Начинается поездка по дворам: «Ты деньги думаешь отдавать?». - «А я на что должна жить?». - «Ты же под ей-богу просила!». В результате получается такое свинство». Сказал бы, одна такая баба непутёвая на деревню… Пускай две… Но вообще большинство! До такой сте-пени… По пятьдесят-шестьдесят тысяч должны хозяевам магазинов! Молодёжь спит и видит: дома огромные, охрана, видео! Себе хотят!

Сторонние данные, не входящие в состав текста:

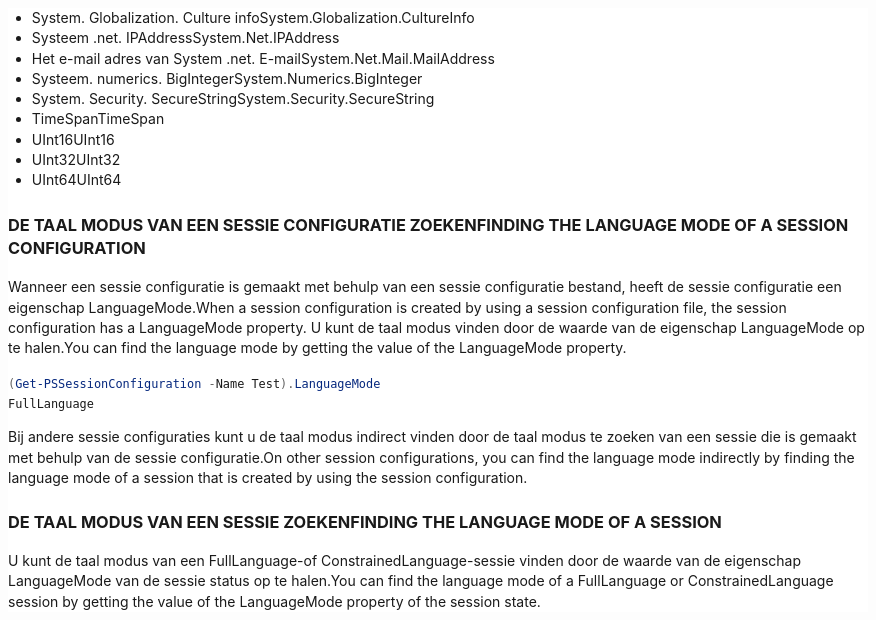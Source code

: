 - <span data-ttu-id="b0207-210">System. Globalization. Culture info</span><span class="sxs-lookup"><span data-stu-id="b0207-210">System.Globalization.CultureInfo</span></span>
- <span data-ttu-id="b0207-211">Systeem .net. IPAddress</span><span class="sxs-lookup"><span data-stu-id="b0207-211">System.Net.IPAddress</span></span>
- <span data-ttu-id="b0207-212">Het e-mail adres van System .net. E-mail</span><span class="sxs-lookup"><span data-stu-id="b0207-212">System.Net.Mail.MailAddress</span></span>
- <span data-ttu-id="b0207-213">Systeem. numerics. BigInteger</span><span class="sxs-lookup"><span data-stu-id="b0207-213">System.Numerics.BigInteger</span></span>
- <span data-ttu-id="b0207-214">System. Security. SecureString</span><span class="sxs-lookup"><span data-stu-id="b0207-214">System.Security.SecureString</span></span>
- <span data-ttu-id="b0207-215">TimeSpan</span><span class="sxs-lookup"><span data-stu-id="b0207-215">TimeSpan</span></span>
- <span data-ttu-id="b0207-216">UInt16</span><span class="sxs-lookup"><span data-stu-id="b0207-216">UInt16</span></span>
- <span data-ttu-id="b0207-217">UInt32</span><span class="sxs-lookup"><span data-stu-id="b0207-217">UInt32</span></span>
- <span data-ttu-id="b0207-218">UInt64</span><span class="sxs-lookup"><span data-stu-id="b0207-218">UInt64</span></span>

### <a name="finding-the-language-mode-of-a-session-configuration"></a><span data-ttu-id="b0207-219">DE TAAL MODUS VAN EEN SESSIE CONFIGURATIE ZOEKEN</span><span class="sxs-lookup"><span data-stu-id="b0207-219">FINDING THE LANGUAGE MODE OF A SESSION CONFIGURATION</span></span>

<span data-ttu-id="b0207-220">Wanneer een sessie configuratie is gemaakt met behulp van een sessie configuratie bestand, heeft de sessie configuratie een eigenschap LanguageMode.</span><span class="sxs-lookup"><span data-stu-id="b0207-220">When a session configuration is created by using a session configuration file, the session configuration has a LanguageMode property.</span></span> <span data-ttu-id="b0207-221">U kunt de taal modus vinden door de waarde van de eigenschap LanguageMode op te halen.</span><span class="sxs-lookup"><span data-stu-id="b0207-221">You can find the language mode by getting the value of the LanguageMode property.</span></span>

```powershell
(Get-PSSessionConfiguration -Name Test).LanguageMode
FullLanguage
```

<span data-ttu-id="b0207-222">Bij andere sessie configuraties kunt u de taal modus indirect vinden door de taal modus te zoeken van een sessie die is gemaakt met behulp van de sessie configuratie.</span><span class="sxs-lookup"><span data-stu-id="b0207-222">On other session configurations, you can find the language mode indirectly by finding the language mode of a session that is created by using the session configuration.</span></span>

### <a name="finding-the-language-mode-of-a-session"></a><span data-ttu-id="b0207-223">DE TAAL MODUS VAN EEN SESSIE ZOEKEN</span><span class="sxs-lookup"><span data-stu-id="b0207-223">FINDING THE LANGUAGE MODE OF A SESSION</span></span>

<span data-ttu-id="b0207-224">U kunt de taal modus van een FullLanguage-of ConstrainedLanguage-sessie vinden door de waarde van de eigenschap LanguageMode van de sessie status op te halen.</span><span class="sxs-lookup"><span data-stu-id="b0207-224">You can find the language mode of a FullLanguage or ConstrainedLanguage session by getting the value of the LanguageMode property of the session state.</span></span>
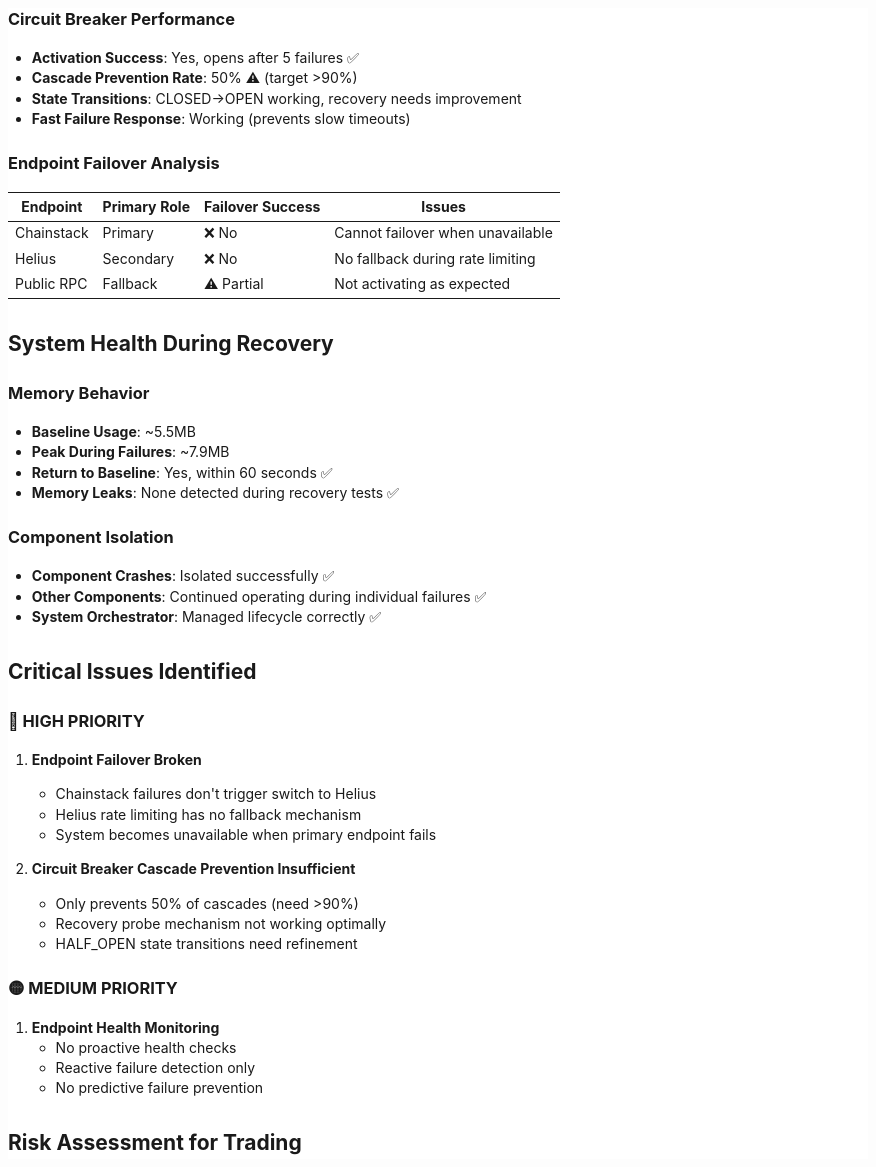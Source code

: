 ### Circuit Breaker Performance
- **Activation Success**: Yes, opens after 5 failures ✅
- **Cascade Prevention Rate**: 50% ⚠️ (target >90%)
- **State Transitions**: CLOSED→OPEN working, recovery needs improvement
- **Fast Failure Response**: Working (prevents slow timeouts)

### Endpoint Failover Analysis
| Endpoint | Primary Role | Failover Success | Issues |
|----------|-------------|------------------|--------|
| Chainstack | Primary | ❌ No | Cannot failover when unavailable |
| Helius | Secondary | ❌ No | No fallback during rate limiting |
| Public RPC | Fallback | ⚠️ Partial | Not activating as expected |

## System Health During Recovery

### Memory Behavior
- **Baseline Usage**: ~5.5MB
- **Peak During Failures**: ~7.9MB
- **Return to Baseline**: Yes, within 60 seconds ✅
- **Memory Leaks**: None detected during recovery tests ✅

### Component Isolation
- **Component Crashes**: Isolated successfully ✅
- **Other Components**: Continued operating during individual failures ✅
- **System Orchestrator**: Managed lifecycle correctly ✅

## Critical Issues Identified

### 🔴 HIGH PRIORITY
1. **Endpoint Failover Broken**
   - Chainstack failures don't trigger switch to Helius
   - Helius rate limiting has no fallback mechanism
   - System becomes unavailable when primary endpoint fails

2. **Circuit Breaker Cascade Prevention Insufficient**
   - Only prevents 50% of cascades (need >90%)
   - Recovery probe mechanism not working optimally
   - HALF_OPEN state transitions need refinement

### 🟡 MEDIUM PRIORITY
1. **Endpoint Health Monitoring**
   - No proactive health checks
   - Reactive failure detection only
   - No predictive failure prevention

## Risk Assessment for Trading
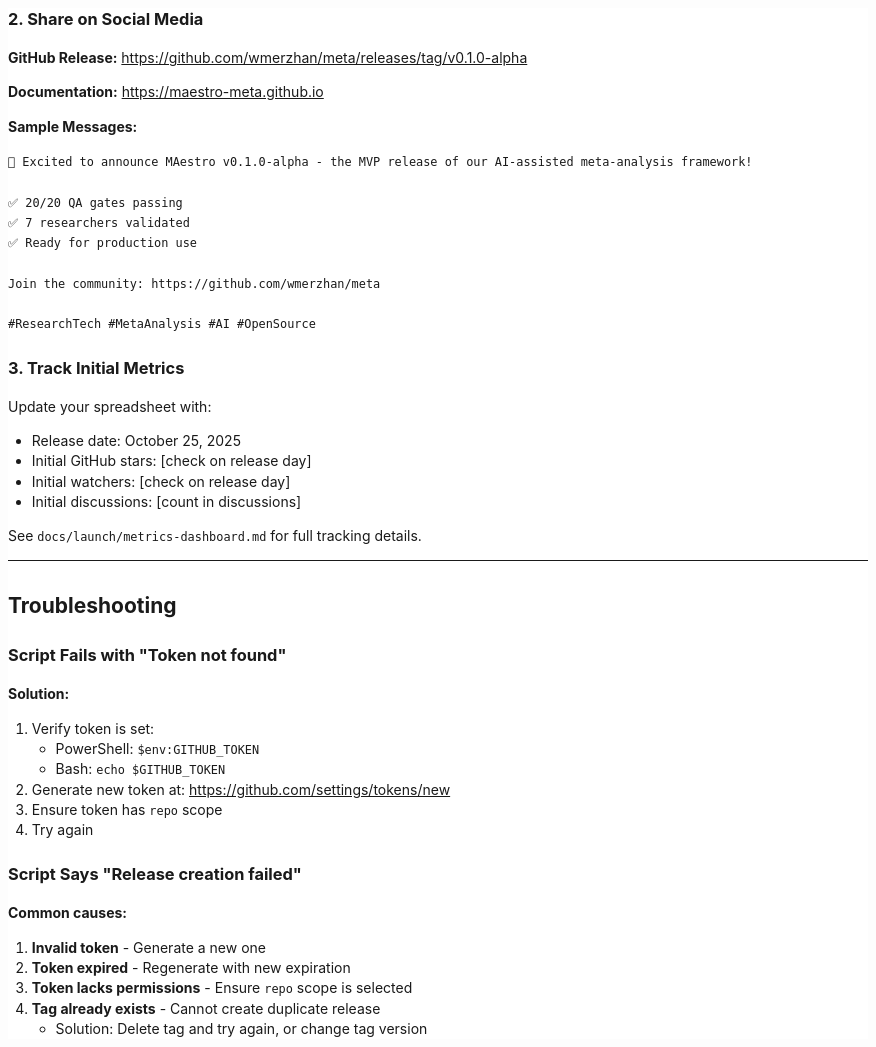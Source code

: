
 ```markdown
```

### 2. Share on Social Media

**GitHub Release:** https://github.com/wmerzhan/meta/releases/tag/v0.1.0-alpha

**Documentation:** https://maestro-meta.github.io

**Sample Messages:**

```
🎉 Excited to announce MAestro v0.1.0-alpha - the MVP release of our AI-assisted meta-analysis framework!

✅ 20/20 QA gates passing
✅ 7 researchers validated
✅ Ready for production use

Join the community: https://github.com/wmerzhan/meta

#ResearchTech #MetaAnalysis #AI #OpenSource
```

### 3. Track Initial Metrics

Update your spreadsheet with:
- Release date: October 25, 2025
- Initial GitHub stars: [check on release day]
- Initial watchers: [check on release day]
- Initial discussions: [count in discussions]

See `docs/launch/metrics-dashboard.md` for full tracking details.

---

## Troubleshooting

### Script Fails with "Token not found"

**Solution:**
1. Verify token is set:
   - PowerShell: `$env:GITHUB_TOKEN`
   - Bash: `echo $GITHUB_TOKEN`
2. Generate new token at: https://github.com/settings/tokens/new
3. Ensure token has `repo` scope
4. Try again

### Script Says "Release creation failed"

**Common causes:**
1. **Invalid token** - Generate a new one
2. **Token expired** - Regenerate with new expiration
3. **Token lacks permissions** - Ensure `repo` scope is selected
4. **Tag already exists** - Cannot create duplicate release
   - Solution: Delete tag and try again, or change tag version
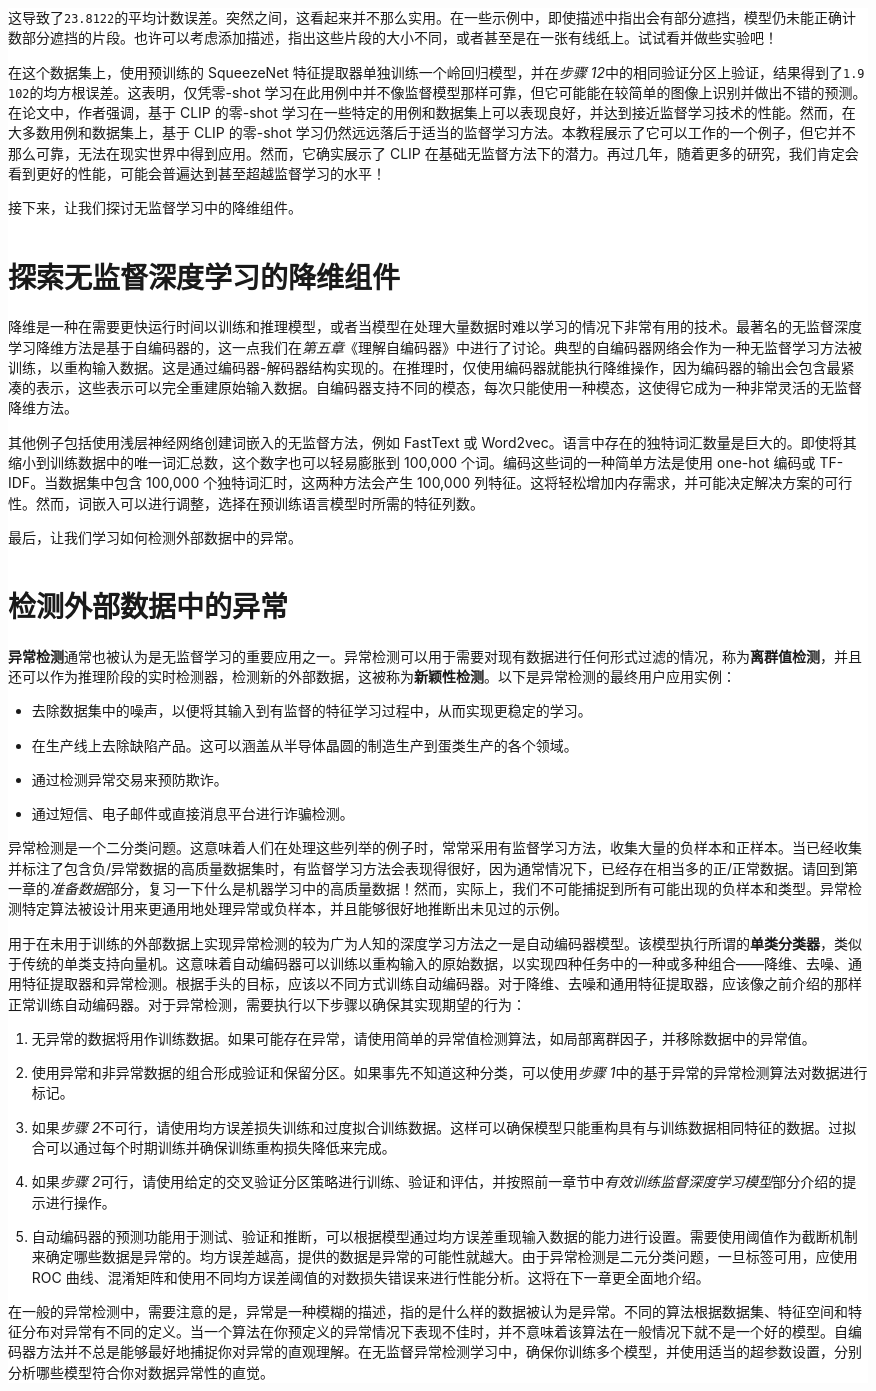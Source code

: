 这导致了`23.8122`的平均计数误差。突然之间，这看起来并不那么实用。在一些示例中，即使描述中指出会有部分遮挡，模型仍未能正确计数部分遮挡的片段。也许可以考虑添加描述，指出这些片段的大小不同，或者甚至是在一张有线纸上。试试看并做些实验吧！

在这个数据集上，使用预训练的 SqueezeNet 特征提取器单独训练一个岭回归模型，并在*步骤 12*中的相同验证分区上验证，结果得到了`1.9102`的均方根误差。这表明，仅凭零-shot 学习在此用例中并不像监督模型那样可靠，但它可能能在较简单的图像上识别并做出不错的预测。在论文中，作者强调，基于 CLIP 的零-shot 学习在一些特定的用例和数据集上可以表现良好，并达到接近监督学习技术的性能。然而，在大多数用例和数据集上，基于 CLIP 的零-shot 学习仍然远远落后于适当的监督学习方法。本教程展示了它可以工作的一个例子，但它并不那么可靠，无法在现实世界中得到应用。然而，它确实展示了 CLIP 在基础无监督方法下的潜力。再过几年，随着更多的研究，我们肯定会看到更好的性能，可能会普遍达到甚至超越监督学习的水平！

接下来，让我们探讨无监督学习中的降维组件。

# 探索无监督深度学习的降维组件

降维是一种在需要更快运行时间以训练和推理模型，或者当模型在处理大量数据时难以学习的情况下非常有用的技术。最著名的无监督深度学习降维方法是基于自编码器的，这一点我们在*第五章*《理解自编码器》中进行了讨论。典型的自编码器网络会作为一种无监督学习方法被训练，以重构输入数据。这是通过编码器-解码器结构实现的。在推理时，仅使用编码器就能执行降维操作，因为编码器的输出会包含最紧凑的表示，这些表示可以完全重建原始输入数据。自编码器支持不同的模态，每次只能使用一种模态，这使得它成为一种非常灵活的无监督降维方法。

其他例子包括使用浅层神经网络创建词嵌入的无监督方法，例如 FastText 或 Word2vec。语言中存在的独特词汇数量是巨大的。即使将其缩小到训练数据中的唯一词汇总数，这个数字也可以轻易膨胀到 100,000 个词。编码这些词的一种简单方法是使用 one-hot 编码或 TF-IDF。当数据集中包含 100,000 个独特词汇时，这两种方法会产生 100,000 列特征。这将轻松增加内存需求，并可能决定解决方案的可行性。然而，词嵌入可以进行调整，选择在预训练语言模型时所需的特征列数。

最后，让我们学习如何检测外部数据中的异常。

# 检测外部数据中的异常

**异常检测**通常也被认为是无监督学习的重要应用之一。异常检测可以用于需要对现有数据进行任何形式过滤的情况，称为**离群值检测**，并且还可以作为推理阶段的实时检测器，检测新的外部数据，这被称为**新颖性检测**。以下是异常检测的最终用户应用实例：

+   去除数据集中的噪声，以便将其输入到有监督的特征学习过程中，从而实现更稳定的学习。

+   在生产线上去除缺陷产品。这可以涵盖从半导体晶圆的制造生产到蛋类生产的各个领域。

+   通过检测异常交易来预防欺诈。

+   通过短信、电子邮件或直接消息平台进行诈骗检测。

异常检测是一个二分类问题。这意味着人们在处理这些列举的例子时，常常采用有监督学习方法，收集大量的负样本和正样本。当已经收集并标注了包含负/异常数据的高质量数据集时，有监督学习方法会表现得很好，因为通常情况下，已经存在相当多的正/正常数据。请回到第一章的*准备数据*部分，复习一下什么是机器学习中的高质量数据！然而，实际上，我们不可能捕捉到所有可能出现的负样本和类型。异常检测特定算法被设计用来更通用地处理异常或负样本，并且能够很好地推断出未见过的示例。

用于在未用于训练的外部数据上实现异常检测的较为广为人知的深度学习方法之一是自动编码器模型。该模型执行所谓的**单类分类器**，类似于传统的单类支持向量机。这意味着自动编码器可以训练以重构输入的原始数据，以实现四种任务中的一种或多种组合——降维、去噪、通用特征提取器和异常检测。根据手头的目标，应该以不同方式训练自动编码器。对于降维、去噪和通用特征提取器，应该像之前介绍的那样正常训练自动编码器。对于异常检测，需要执行以下步骤以确保其实现期望的行为：

1.  无异常的数据将用作训练数据。如果可能存在异常，请使用简单的异常值检测算法，如局部离群因子，并移除数据中的异常值。

1.  使用异常和非异常数据的组合形成验证和保留分区。如果事先不知道这种分类，可以使用*步骤 1*中的基于异常的异常检测算法对数据进行标记。

1.  如果*步骤 2*不可行，请使用均方误差损失训练和过度拟合训练数据。这样可以确保模型只能重构具有与训练数据相同特征的数据。过拟合可以通过每个时期训练并确保训练重构损失降低来完成。

1.  如果*步骤 2*可行，请使用给定的交叉验证分区策略进行训练、验证和评估，并按照前一章节中*有效训练监督深度学习模型*部分介绍的提示进行操作。

1.  自动编码器的预测功能用于测试、验证和推断，可以根据模型通过均方误差重现输入数据的能力进行设置。需要使用阈值作为截断机制来确定哪些数据是异常的。均方误差越高，提供的数据是异常的可能性就越大。由于异常检测是二元分类问题，一旦标签可用，应使用 ROC 曲线、混淆矩阵和使用不同均方误差阈值的对数损失错误来进行性能分析。这将在下一章更全面地介绍。

在一般的异常检测中，需要注意的是，异常是一种模糊的描述，指的是什么样的数据被认为是异常。不同的算法根据数据集、特征空间和特征分布对异常有不同的定义。当一个算法在你预定义的异常情况下表现不佳时，并不意味着该算法在一般情况下就不是一个好的模型。自编码器方法并不总是能够最好地捕捉你对异常的直观理解。在无监督异常检测学习中，确保你训练多个模型，并使用适当的超参数设置，分别分析哪些模型符合你对数据异常性的直觉。
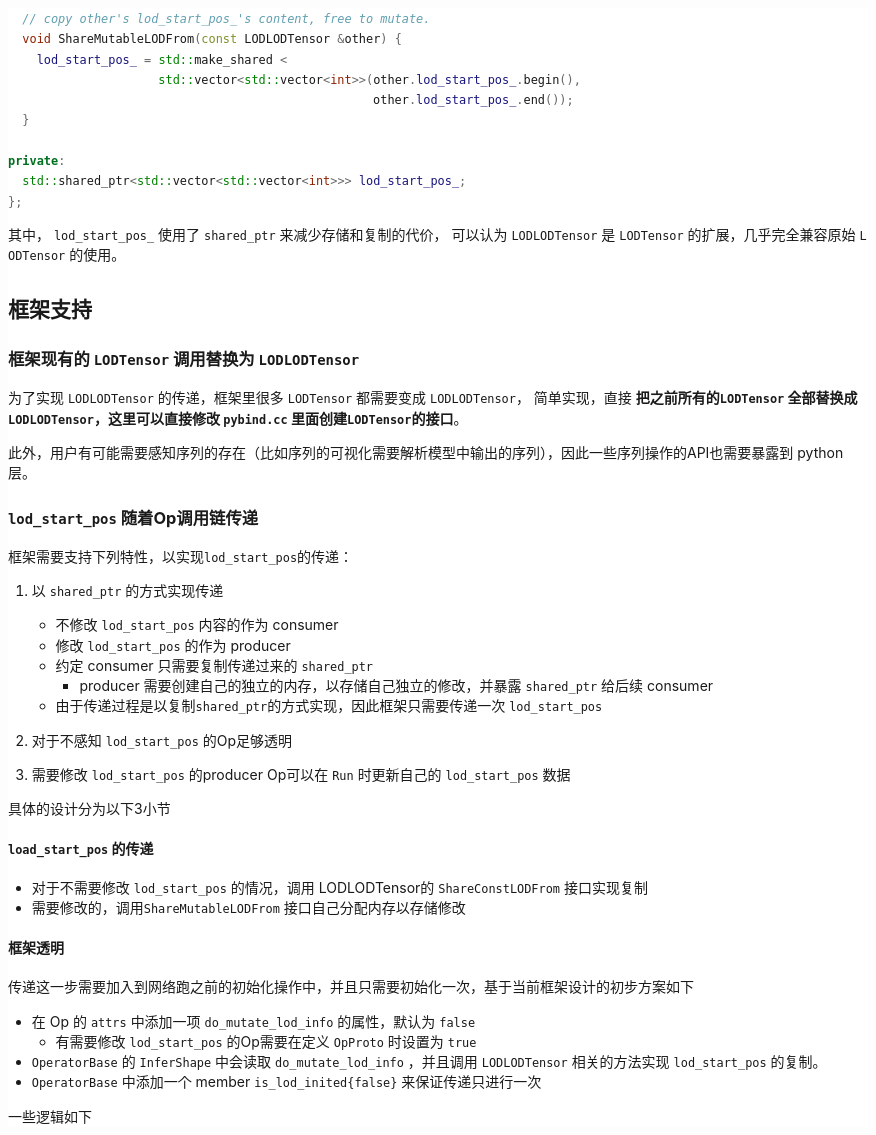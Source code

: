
 ```c++
  // copy other's lod_start_pos_'s content, free to mutate.
  void ShareMutableLODFrom(const LODLODTensor &other) {
    lod_start_pos_ = std::make_shared <
                     std::vector<std::vector<int>>(other.lod_start_pos_.begin(),
                                                   other.lod_start_pos_.end());
  }

private:
  std::shared_ptr<std::vector<std::vector<int>>> lod_start_pos_;
};
```

其中， `lod_start_pos_` 使用了 `shared_ptr` 来减少存储和复制的代价，
可以认为 `LODLODTensor` 是 `LODTensor` 的扩展，几乎完全兼容原始 `LODTensor` 的使用。

## 框架支持
### 框架现有的 `LODTensor` 调用替换为 `LODLODTensor`
为了实现 `LODLODTensor` 的传递，框架里很多 `LODTensor` 都需要变成 `LODLODTensor`，
简单实现，直接 **把之前所有的`LODTensor` 全部替换成 `LODLODTensor`，这里可以直接修改 `pybind.cc` 里面创建`LODTensor`的接口**。

此外，用户有可能需要感知序列的存在（比如序列的可视化需要解析模型中输出的序列），因此一些序列操作的API也需要暴露到 python 层。

### `lod_start_pos` 随着Op调用链传递
框架需要支持下列特性，以实现`lod_start_pos`的传递：

1. 以 `shared_ptr` 的方式实现传递
    - 不修改 `lod_start_pos` 内容的作为 consumer
    - 修改 `lod_start_pos` 的作为 producer
    - 约定 consumer 只需要复制传递过来的 `shared_ptr`
      - producer 需要创建自己的独立的内存，以存储自己独立的修改，并暴露 `shared_ptr` 给后续 consumer
    - 由于传递过程是以复制`shared_ptr`的方式实现，因此框架只需要传递一次 `lod_start_pos`

2. 对于不感知 `lod_start_pos` 的Op足够透明
3. 需要修改 `lod_start_pos` 的producer Op可以在 `Run` 时更新自己的 `lod_start_pos` 数据 

具体的设计分为以下3小节

#### `load_start_pos` 的传递

- 对于不需要修改 `lod_start_pos` 的情况，调用 LODLODTensor的 `ShareConstLODFrom` 接口实现复制
- 需要修改的，调用`ShareMutableLODFrom` 接口自己分配内存以存储修改

#### 框架透明
传递这一步需要加入到网络跑之前的初始化操作中，并且只需要初始化一次，基于当前框架设计的初步方案如下

- 在 Op 的 `attrs` 中添加一项 `do_mutate_lod_info` 的属性，默认为 `false`
  - 有需要修改 `lod_start_pos` 的Op需要在定义 `OpProto` 时设置为 `true`
- `OperatorBase` 的 `InferShape` 中会读取 `do_mutate_lod_info` ，并且调用 `LODLODTensor` 相关的方法实现 `lod_start_pos` 的复制。
- `OperatorBase` 中添加一个 member `is_lod_inited{false}` 来保证传递只进行一次

一些逻辑如下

Толян тоже хочет жить на широкую ногу. В армии отслужил… А если прикинуть – поумнел ли? Или как был дураком, так дураком и помрёт? Хотя ведь… Известное дело: горбатого могила только и исправит.

Сергея Анатольевича не переслушать. Хлебом не корми – дай поскулить.
На него шикают, мол, тебе слова не давали. Послушаем Михалыча, а там видно будет.

Дед Михалыч ждёт окончание мирной перебранки. Уж очень хочется ему перед мужиками выхвалиться. Жизнь ломаная пошла, не всегда понятная, не каждый день радость в душу стариковскую заглядывает. Он не начинает первым, держит паузу.
Его опережает Андрей Андреевич. Достаёт из кармана районную газетку, расправляет на столе и смотрит на деда Михалыча.

- Вот тут в газетке, - говорит, - написали про твою внучку. Сдала вступительные экзамены в аспирантуру! Ну и ладно; пусть на заочное обучение. Рад, небось? Надо это успешное мероприятие сбрызнуть! Чтоб учёба ладилась у девчонки!
- Эх, куда хватил, старый! - спешит дед Михалыч. - Она экзамены сдала, а ты-то с какого боку-припёку? - наигранно супит брови.- Глаза ещё утром не продрали, а рукой уже шарите под кроватью, не завалялась ли там недопитая бутылка!
Со стороны посмотреть – ругаются деды, рубахи сейчас начнут на себе рвать. А у дружков игра словами такая давно повелась. Нравится им незлобиво поворчать меж собою.

- Угомонитесь, петухи! - берёт газетку и ближе подносит к глазам Степан Сергеевич. Пытается прочитать, но возвращает газету на место. - Совсем ни клепа не вижу. - И к Андрею Андреевичу: - Сдала внучка Михалыча экзамены! Даже в газете написали о ней. Чудно! Не то, что мой внук-оболтус... Сидит на нашей с бабкой шее и нас же погоняет. Мало, видишь ли, спонсируем его. Заочно учиться – это ж сколько терпения надо!? А там жить, работать. Выдержит внучка, Михалыч?